Given data:
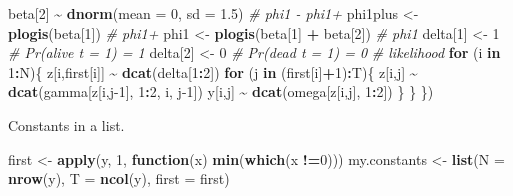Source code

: \documentclass[
  12pt,
]{krantz}
\newenvironment{Shaded}{\begin{snugshade}}{\end{snugshade}}
\newcommand{\AttributeTok}[1]{\textcolor[rgb]{0.13,0.29,0.53}{#1}}
\newcommand{\CommentTok}[1]{\textcolor[rgb]{0.56,0.35,0.01}{\textit{#1}}}
\newcommand{\ControlFlowTok}[1]{\textcolor[rgb]{0.13,0.29,0.53}{\textbf{#1}}}
\newcommand{\DecValTok}[1]{\textcolor[rgb]{0.00,0.00,0.81}{#1}}
\newcommand{\FloatTok}[1]{\textcolor[rgb]{0.00,0.00,0.81}{#1}}
\newcommand{\FunctionTok}[1]{\textcolor[rgb]{0.13,0.29,0.53}{\textbf{#1}}}
\newcommand{\NormalTok}[1]{#1}
\newcommand{\OtherTok}[1]{\textcolor[rgb]{0.56,0.35,0.01}{#1}}
\newcommand{\SpecialCharTok}[1]{\textcolor[rgb]{0.81,0.36,0.00}{\textbf{#1}}}
\begin{document}
\begin{Shaded}
\begin{Highlighting}[]
\NormalTok{  beta[}\DecValTok{2}\NormalTok{] }\SpecialCharTok{\textasciitilde{}} \FunctionTok{dnorm}\NormalTok{(}\AttributeTok{mean =} \DecValTok{0}\NormalTok{, }\AttributeTok{sd =} \FloatTok{1.5}\NormalTok{) }\CommentTok{\# phi1 {-} phi1+}
\NormalTok{  phi1plus }\OtherTok{\textless{}{-}} \FunctionTok{plogis}\NormalTok{(beta[}\DecValTok{1}\NormalTok{])         }\CommentTok{\# phi1+}
\NormalTok{  phi1 }\OtherTok{\textless{}{-}} \FunctionTok{plogis}\NormalTok{(beta[}\DecValTok{1}\NormalTok{] }\SpecialCharTok{+}\NormalTok{ beta[}\DecValTok{2}\NormalTok{])   }\CommentTok{\# phi1}
\NormalTok{  delta[}\DecValTok{1}\NormalTok{] }\OtherTok{\textless{}{-}} \DecValTok{1}          \CommentTok{\# Pr(alive t = 1) = 1}
\NormalTok{  delta[}\DecValTok{2}\NormalTok{] }\OtherTok{\textless{}{-}} \DecValTok{0}          \CommentTok{\# Pr(dead t = 1) = 0}
  \CommentTok{\# likelihood}
  \ControlFlowTok{for}\NormalTok{ (i }\ControlFlowTok{in} \DecValTok{1}\SpecialCharTok{:}\NormalTok{N)\{}
\NormalTok{    z[i,first[i]] }\SpecialCharTok{\textasciitilde{}} \FunctionTok{dcat}\NormalTok{(delta[}\DecValTok{1}\SpecialCharTok{:}\DecValTok{2}\NormalTok{])}
    \ControlFlowTok{for}\NormalTok{ (j }\ControlFlowTok{in}\NormalTok{ (first[i]}\SpecialCharTok{+}\DecValTok{1}\NormalTok{)}\SpecialCharTok{:}\NormalTok{T)\{}
\NormalTok{      z[i,j] }\SpecialCharTok{\textasciitilde{}} \FunctionTok{dcat}\NormalTok{(gamma[z[i,j}\DecValTok{{-}1}\NormalTok{], }\DecValTok{1}\SpecialCharTok{:}\DecValTok{2}\NormalTok{, i, j}\DecValTok{{-}1}\NormalTok{])}
\NormalTok{      y[i,j] }\SpecialCharTok{\textasciitilde{}} \FunctionTok{dcat}\NormalTok{(omega[z[i,j], }\DecValTok{1}\SpecialCharTok{:}\DecValTok{2}\NormalTok{])}
\NormalTok{    \}}
\NormalTok{  \}}
\NormalTok{\})}
\end{Highlighting}
\end{Shaded}

Constants in a list.

\begin{Shaded}
\begin{Highlighting}[]
\NormalTok{first }\OtherTok{\textless{}{-}} \FunctionTok{apply}\NormalTok{(y, }\DecValTok{1}\NormalTok{, }\ControlFlowTok{function}\NormalTok{(x) }\FunctionTok{min}\NormalTok{(}\FunctionTok{which}\NormalTok{(x }\SpecialCharTok{!=}\DecValTok{0}\NormalTok{)))}
\NormalTok{my.constants }\OtherTok{\textless{}{-}} \FunctionTok{list}\NormalTok{(}\AttributeTok{N =} \FunctionTok{nrow}\NormalTok{(y), }
                     \AttributeTok{T =} \FunctionTok{ncol}\NormalTok{(y), }
                     \AttributeTok{first =}\NormalTok{ first)}
\end{Highlighting}
\end{Shaded}
\end{document}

Your instructions:
Every line of the material above that includes the string "CommentTok" is required.

Response area:
\newcommand{\CommentTok}[1]{\textcolor[rgb]{0.56,0.35,0.01}{\textit{#1}}}
\NormalTok{  beta[}\DecValTok{2}\NormalTok{] }\SpecialCharTok{\textasciitilde{}} \FunctionTok{dnorm}\NormalTok{(}\AttributeTok{mean =} \DecValTok{0}\NormalTok{, }\AttributeTok{sd =} \FloatTok{1.5}\NormalTok{) }\CommentTok{\# phi1 {-} phi1+}
\NormalTok{  phi1plus }\OtherTok{\textless{}{-}} \FunctionTok{plogis}\NormalTok{(beta[}\DecValTok{1}\NormalTok{])         }\CommentTok{\# phi1+}
\NormalTok{  phi1 }\OtherTok{\textless{}{-}} \FunctionTok{plogis}\NormalTok{(beta[}\DecValTok{1}\NormalTok{] }\SpecialCharTok{+}\NormalTok{ beta[}\DecValTok{2}\NormalTok{])   }\CommentTok{\# phi1}
\NormalTok{  delta[}\DecValTok{1}\NormalTok{] }\OtherTok{\textless{}{-}} \DecValTok{1}          \CommentTok{\# Pr(alive t = 1) = 1}
\NormalTok{  delta[}\DecValTok{2}\NormalTok{] }\OtherTok{\textless{}{-}} \DecValTok{0}          \CommentTok{\# Pr(dead t = 1) = 0}
  \CommentTok{\# likelihood}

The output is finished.